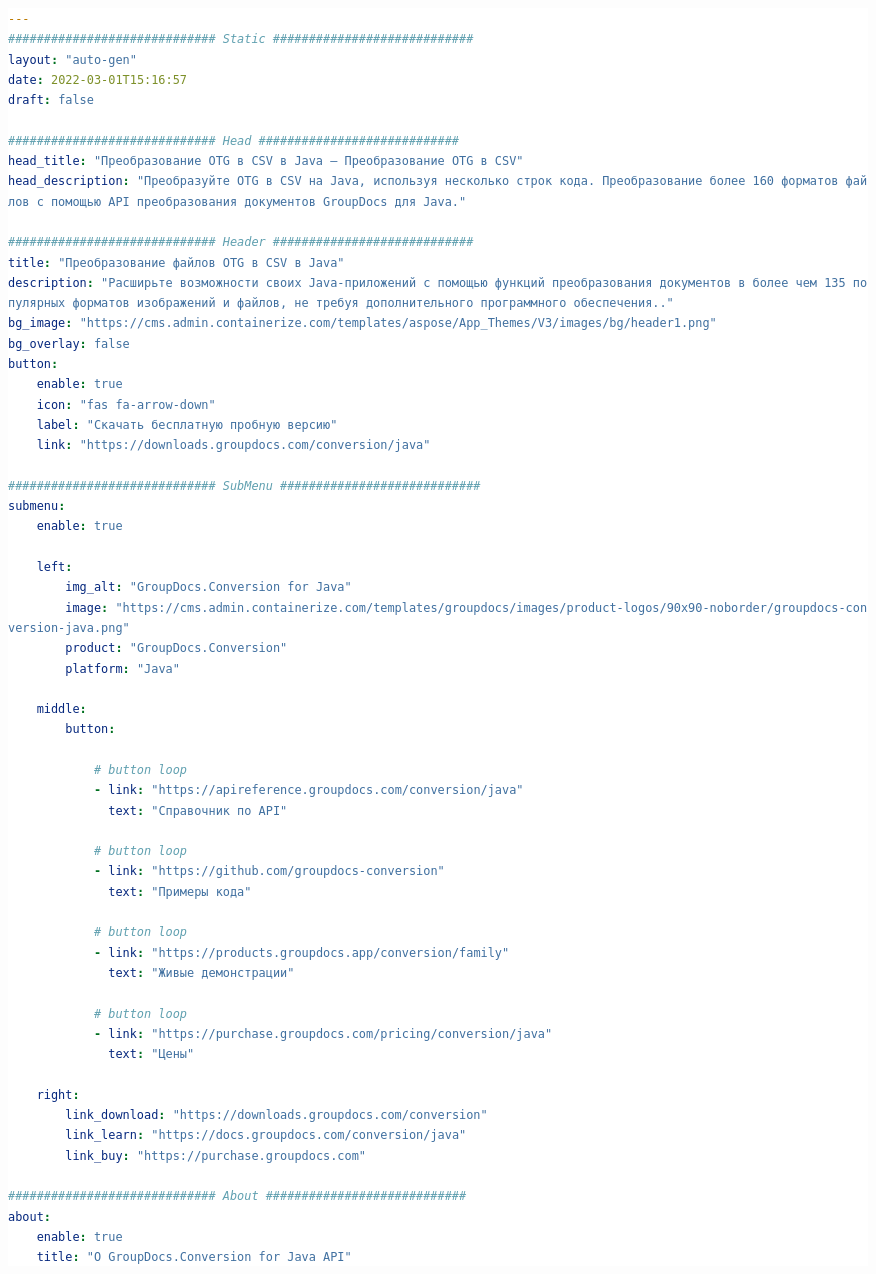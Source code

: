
 ```yaml
---
############################# Static ############################
layout: "auto-gen"
date: 2022-03-01T15:16:57
draft: false

############################# Head ############################
head_title: "Преобразование OTG в CSV в Java — Преобразование OTG в CSV"
head_description: "Преобразуйте OTG в CSV на Java, используя несколько строк кода. Преобразование более 160 форматов файлов с помощью API преобразования документов GroupDocs для Java."

############################# Header ############################
title: "Преобразование файлов OTG в CSV в Java"
description: "Расширьте возможности своих Java-приложений с помощью функций преобразования документов в более чем 135 популярных форматов изображений и файлов, не требуя дополнительного программного обеспечения.."
bg_image: "https://cms.admin.containerize.com/templates/aspose/App_Themes/V3/images/bg/header1.png"
bg_overlay: false
button:
    enable: true
    icon: "fas fa-arrow-down"
    label: "Скачать бесплатную пробную версию"
    link: "https://downloads.groupdocs.com/conversion/java"

############################# SubMenu ############################
submenu:
    enable: true

    left:
        img_alt: "GroupDocs.Conversion for Java"
        image: "https://cms.admin.containerize.com/templates/groupdocs/images/product-logos/90x90-noborder/groupdocs-conversion-java.png"
        product: "GroupDocs.Conversion"
        platform: "Java"

    middle:
        button:

            # button loop
            - link: "https://apireference.groupdocs.com/conversion/java"
              text: "Справочник по API"

            # button loop
            - link: "https://github.com/groupdocs-conversion"
              text: "Примеры кода"

            # button loop
            - link: "https://products.groupdocs.app/conversion/family"
              text: "Живые демонстрации"

            # button loop
            - link: "https://purchase.groupdocs.com/pricing/conversion/java"
              text: "Цены"

    right:
        link_download: "https://downloads.groupdocs.com/conversion"
        link_learn: "https://docs.groupdocs.com/conversion/java"
        link_buy: "https://purchase.groupdocs.com"

############################# About ############################
about:
    enable: true
    title: "О GroupDocs.Conversion for Java API"
```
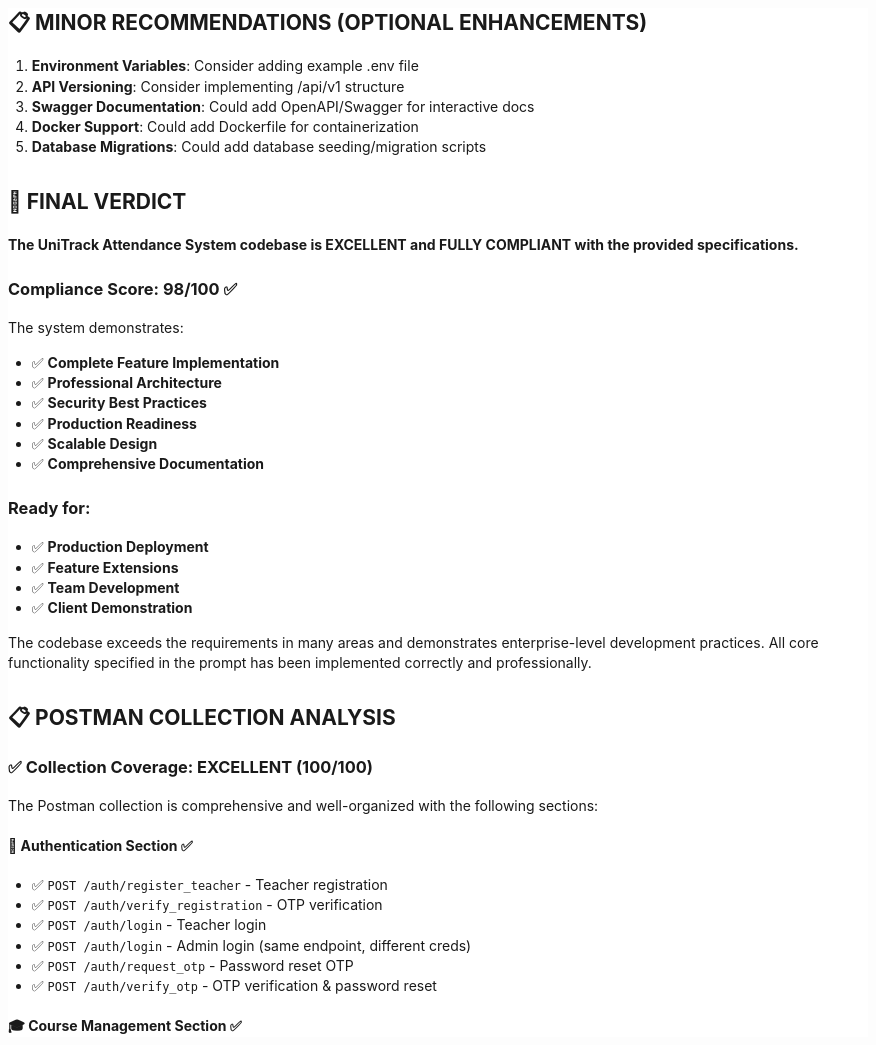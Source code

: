 ## 📋 MINOR RECOMMENDATIONS (OPTIONAL ENHANCEMENTS)

1. **Environment Variables**: Consider adding example .env file
2. **API Versioning**: Consider implementing /api/v1 structure
3. **Swagger Documentation**: Could add OpenAPI/Swagger for interactive docs
4. **Docker Support**: Could add Dockerfile for containerization
5. **Database Migrations**: Could add database seeding/migration scripts

## 🎯 FINAL VERDICT

**The UniTrack Attendance System codebase is EXCELLENT and FULLY COMPLIANT with the provided specifications.**

### Compliance Score: 98/100 ✅

The system demonstrates:

- ✅ **Complete Feature Implementation**
- ✅ **Professional Architecture**
- ✅ **Security Best Practices**
- ✅ **Production Readiness**
- ✅ **Scalable Design**
- ✅ **Comprehensive Documentation**

### Ready for:

- ✅ **Production Deployment**
- ✅ **Feature Extensions**
- ✅ **Team Development**
- ✅ **Client Demonstration**

The codebase exceeds the requirements in many areas and demonstrates enterprise-level development practices. All core functionality specified in the prompt has been implemented correctly and professionally.

## 📋 POSTMAN COLLECTION ANALYSIS

### ✅ **Collection Coverage: EXCELLENT (100/100)**

The Postman collection is comprehensive and well-organized with the following sections:

#### 🔐 **Authentication Section** ✅

- ✅ `POST /auth/register_teacher` - Teacher registration
- ✅ `POST /auth/verify_registration` - OTP verification
- ✅ `POST /auth/login` - Teacher login
- ✅ `POST /auth/login` - Admin login (same endpoint, different creds)
- ✅ `POST /auth/request_otp` - Password reset OTP
- ✅ `POST /auth/verify_otp` - OTP verification & password reset

#### 🎓 **Course Management Section** ✅
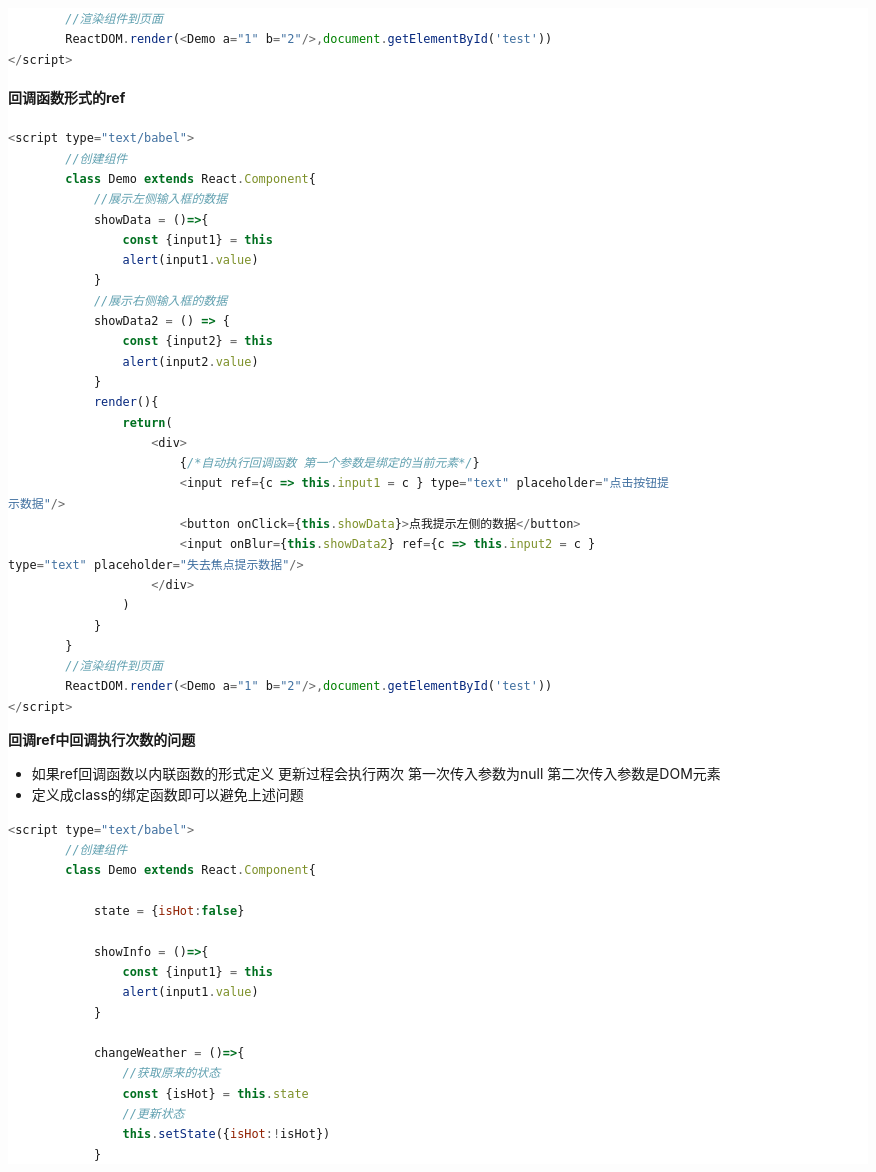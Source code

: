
 ```js
		//渲染组件到页面
		ReactDOM.render(<Demo a="1" b="2"/>,document.getElementById('test'))
</script>
```





#### 回调函数形式的ref

```js
<script type="text/babel">
		//创建组件
		class Demo extends React.Component{
			//展示左侧输入框的数据
			showData = ()=>{
				const {input1} = this
				alert(input1.value)
			}
			//展示右侧输入框的数据
			showData2 = () => {
				const {input2} = this
				alert(input2.value)
			}
			render(){
				return(
					<div>
						{/*自动执行回调函数 第一个参数是绑定的当前元素*/}
						<input ref={c => this.input1 = c } type="text" placeholder="点击按钮提																					示数据"/>
						<button onClick={this.showData}>点我提示左侧的数据</button>
						<input onBlur={this.showData2} ref={c => this.input2 = c } 											type="text" placeholder="失去焦点提示数据"/>
        			</div>
				)
			}
		}
		//渲染组件到页面
		ReactDOM.render(<Demo a="1" b="2"/>,document.getElementById('test'))
</script>
```



**回调ref中回调执行次数的问题**

- 如果ref回调函数以内联函数的形式定义  更新过程会执行两次   第一次传入参数为null 第二次传入参数是DOM元素
- 定义成class的绑定函数即可以避免上述问题

```js
<script type="text/babel">
		//创建组件
		class Demo extends React.Component{

			state = {isHot:false}

			showInfo = ()=>{
				const {input1} = this
				alert(input1.value)
			}

			changeWeather = ()=>{
				//获取原来的状态
				const {isHot} = this.state
				//更新状态
				this.setState({isHot:!isHot})
			}
```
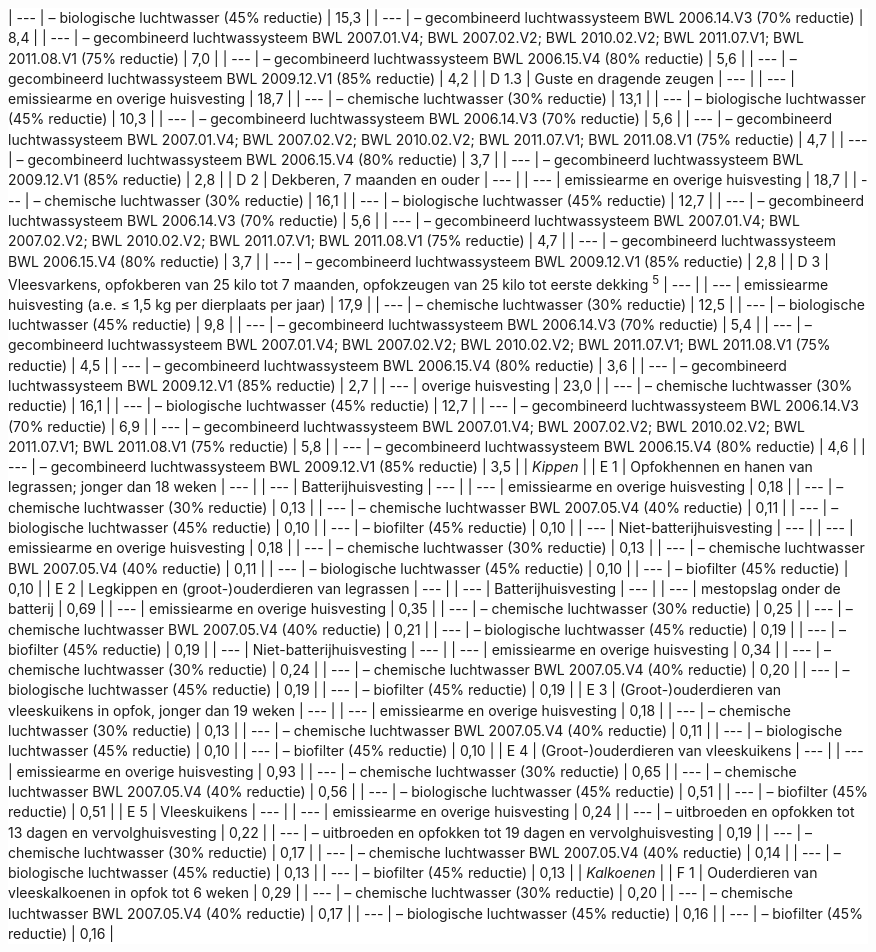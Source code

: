 | --- | – biologische luchtwasser (45% reductie)  | 15,3  |
| --- | – gecombineerd luchtwassysteem BWL 2006.14.V3 (70% reductie)  | 8,4  |
| --- | – gecombineerd luchtwassysteem BWL 2007.01.V4; BWL 2007.02.V2; BWL 2010.02.V2; BWL 2011.07.V1; BWL 2011.08.V1 (75% reductie)  | 7,0  |
| --- | – gecombineerd luchtwassysteem BWL 2006.15.V4 (80% reductie)  | 5,6  |
| --- | – gecombineerd luchtwassysteem BWL 2009.12.V1 (85% reductie)  | 4,2  |
| D 1.3  | Guste en dragende zeugen  | --- |
| --- | emissiearme en overige huisvesting  | 18,7  |
| --- | – chemische luchtwasser (30% reductie)  | 13,1  |
| --- | – biologische luchtwasser (45% reductie)  | 10,3  |
| --- | – gecombineerd luchtwassysteem BWL 2006.14.V3 (70% reductie)  | 5,6  |
| --- | – gecombineerd luchtwassysteem BWL 2007.01.V4; BWL 2007.02.V2; BWL 2010.02.V2; BWL 2011.07.V1; BWL 2011.08.V1 (75% reductie)  | 4,7  |
| --- | – gecombineerd luchtwassysteem BWL 2006.15.V4 (80% reductie)  | 3,7  |
| --- | – gecombineerd luchtwassysteem BWL 2009.12.V1 (85% reductie)  | 2,8  |
| D 2  | Dekberen, 7 maanden en ouder  | --- |
| --- | emissiearme en overige huisvesting  | 18,7  |
| --- | – chemische luchtwasser (30% reductie)  | 16,1  |
| --- | – biologische luchtwasser (45% reductie)  | 12,7  |
| --- | – gecombineerd luchtwassysteem BWL 2006.14.V3 (70% reductie)  | 5,6  |
| --- | – gecombineerd luchtwassysteem BWL 2007.01.V4; BWL 2007.02.V2; BWL 2010.02.V2; BWL 2011.07.V1; BWL 2011.08.V1 (75% reductie)  | 4,7  |
| --- | – gecombineerd luchtwassysteem BWL 2006.15.V4 (80% reductie)  | 3,7  |
| --- | – gecombineerd luchtwassysteem BWL 2009.12.V1 (85% reductie)  | 2,8  |
| D 3  | Vleesvarkens, opfokberen van 25 kilo tot 7 maanden, opfokzeugen van 25 kilo tot eerste dekking <sup>5</sup>  | --- |
| --- | emissiearme huisvesting (a.e. ≤ 1,5 kg per dierplaats per jaar)  | 17,9  |
| --- | – chemische luchtwasser (30% reductie)  | 12,5  |
| --- | – biologische luchtwasser (45% reductie)  | 9,8  |
| --- | – gecombineerd luchtwassysteem BWL 2006.14.V3 (70% reductie)  | 5,4  |
| --- | – gecombineerd luchtwassysteem BWL 2007.01.V4; BWL 2007.02.V2; BWL 2010.02.V2; BWL 2011.07.V1; BWL 2011.08.V1 (75% reductie)  | 4,5  |
| --- | – gecombineerd luchtwassysteem BWL 2006.15.V4 (80% reductie)  | 3,6  |
| --- | – gecombineerd luchtwassysteem BWL 2009.12.V1 (85% reductie)  | 2,7  |
| --- | overige huisvesting  | 23,0  |
| --- | – chemische luchtwasser (30% reductie)  | 16,1  |
| --- | – biologische luchtwasser (45% reductie)  | 12,7  |
| --- | – gecombineerd luchtwassysteem BWL 2006.14.V3 (70% reductie)  | 6,9  |
| --- | – gecombineerd luchtwassysteem BWL 2007.01.V4; BWL 2007.02.V2; BWL 2010.02.V2; BWL 2011.07.V1; BWL 2011.08.V1 (75% reductie)  | 5,8  |
| --- | – gecombineerd luchtwassysteem BWL 2006.15.V4 (80% reductie)  | 4,6  |
| --- | – gecombineerd luchtwassysteem BWL 2009.12.V1 (85% reductie)  | 3,5  |
|  *Kippen*   |
| E 1  | Opfokhennen en hanen van legrassen; jonger dan 18 weken  | --- |
| --- | Batterijhuisvesting  | --- |
| --- | emissiearme en overige huisvesting  | 0,18  |
| --- | – chemische luchtwasser (30% reductie)  | 0,13  |
| --- | – chemische luchtwasser BWL 2007.05.V4 (40% reductie)  | 0,11  |
| --- | – biologische luchtwasser (45% reductie)  | 0,10  |
| --- | – biofilter (45% reductie)  | 0,10  |
| --- | Niet-batterijhuisvesting  | --- |
| --- | emissiearme en overige huisvesting  | 0,18  |
| --- | – chemische luchtwasser (30% reductie)  | 0,13  |
| --- | – chemische luchtwasser BWL 2007.05.V4 (40% reductie)  | 0,11  |
| --- | – biologische luchtwasser (45% reductie)  | 0,10  |
| --- | – biofilter (45% reductie)  | 0,10  |
| E 2  | Legkippen en (groot-)ouderdieren van legrassen  | --- |
| --- | Batterijhuisvesting  | --- |
| --- | mestopslag onder de batterij  | 0,69  |
| --- | emissiearme en overige huisvesting  | 0,35  |
| --- | – chemische luchtwasser (30% reductie)  | 0,25  |
| --- | – chemische luchtwasser BWL 2007.05.V4 (40% reductie)  | 0,21  |
| --- | – biologische luchtwasser (45% reductie)  | 0,19  |
| --- | – biofilter (45% reductie)  | 0,19  |
| --- | Niet-batterijhuisvesting  | --- |
| --- | emissiearme en overige huisvesting  | 0,34  |
| --- | – chemische luchtwasser (30% reductie)  | 0,24  |
| --- | – chemische luchtwasser BWL 2007.05.V4 (40% reductie)  | 0,20  |
| --- | – biologische luchtwasser (45% reductie)  | 0,19  |
| --- | – biofilter (45% reductie)  | 0,19  |
| E 3  | (Groot-)ouderdieren van vleeskuikens in opfok, jonger dan 19 weken  | --- |
| --- | emissiearme en overige huisvesting  | 0,18  |
| --- | – chemische luchtwasser (30% reductie)  | 0,13  |
| --- | – chemische luchtwasser BWL 2007.05.V4 (40% reductie)  | 0,11  |
| --- | – biologische luchtwasser (45% reductie)  | 0,10  |
| --- | – biofilter (45% reductie)  | 0,10  |
| E 4  | (Groot-)ouderdieren van vleeskuikens  | --- |
| --- | emissiearme en overige huisvesting  | 0,93  |
| --- | – chemische luchtwasser (30% reductie)  | 0,65  |
| --- | – chemische luchtwasser BWL 2007.05.V4 (40% reductie)  | 0,56  |
| --- | – biologische luchtwasser (45% reductie)  | 0,51  |
| --- | – biofilter (45% reductie)  | 0,51  |
| E 5  | Vleeskuikens  | --- |
| --- | emissiearme en overige huisvesting  | 0,24  |
| --- | – uitbroeden en opfokken tot 13 dagen en vervolghuisvesting  | 0,22  |
| --- | – uitbroeden en opfokken tot 19 dagen en vervolghuisvesting  | 0,19  |
| --- | – chemische luchtwasser (30% reductie)  | 0,17  |
| --- | – chemische luchtwasser BWL 2007.05.V4 (40% reductie)  | 0,14  |
| --- | – biologische luchtwasser (45% reductie)  | 0,13  |
| --- | – biofilter (45% reductie)  | 0,13  |
|  *Kalkoenen*   |
| F 1  | Ouderdieren van vleeskalkoenen in opfok tot 6 weken  | 0,29  |
| --- | – chemische luchtwasser (30% reductie)  | 0,20  |
| --- | – chemische luchtwasser BWL 2007.05.V4 (40% reductie)  | 0,17  |
| --- | – biologische luchtwasser (45% reductie)  | 0,16  |
| --- | – biofilter (45% reductie)  | 0,16  |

◆ ◆ ◆

WORK ORDER ▸
What this exercise asks for is every line of the data above with the word "Consider".

ANSWER SPACE ▸
1. **Environment Variables**: Consider adding example .env file
2. **API Versioning**: Consider implementing /api/v1 structure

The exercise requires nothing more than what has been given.